-- Opening Marker --

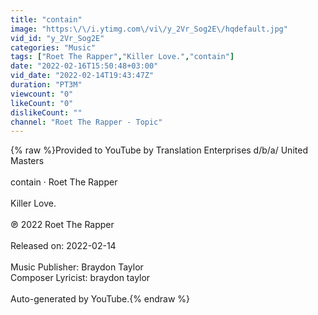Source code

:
 ```yaml
---
title: "contain"
image: "https:\/\/i.ytimg.com\/vi\/y_2Vr_Sog2E\/hqdefault.jpg"
vid_id: "y_2Vr_Sog2E"
categories: "Music"
tags: ["Roet The Rapper","Killer Love.","contain"]
date: "2022-02-16T15:50:48+03:00"
vid_date: "2022-02-14T19:43:47Z"
duration: "PT3M"
viewcount: "0"
likeCount: "0"
dislikeCount: ""
channel: "Roet The Rapper - Topic"
---
```

{% raw %}Provided to YouTube by Translation Enterprises d/b/a/ United Masters<br /><br />contain · Roet The Rapper<br /><br />Killer Love.<br /><br />℗ 2022 Roet The Rapper<br /><br />Released on: 2022-02-14<br /><br />Music  Publisher: Braydon Taylor<br />Composer  Lyricist: braydon taylor<br /><br />Auto-generated by YouTube.{% endraw %}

-- Closing Marker --

**Task statement**
Please show the lines in the entries above that hold the string "Killer".

**Task result**
tags: ["Roet The Rapper","Killer Love.","contain"]
{% raw %}Provided to YouTube by Translation Enterprises d/b/a/ United Masters<br /><br />contain · Roet The Rapper<br /><br />Killer Love.<br /><br />℗ 2022 Roet The Rapper<br /><br />Released on: 2022-02-14<br /><br />Music  Publisher: Braydon Taylor<br />Composer  Lyricist: braydon taylor<br /><br />Auto-generated by YouTube.{% endraw %}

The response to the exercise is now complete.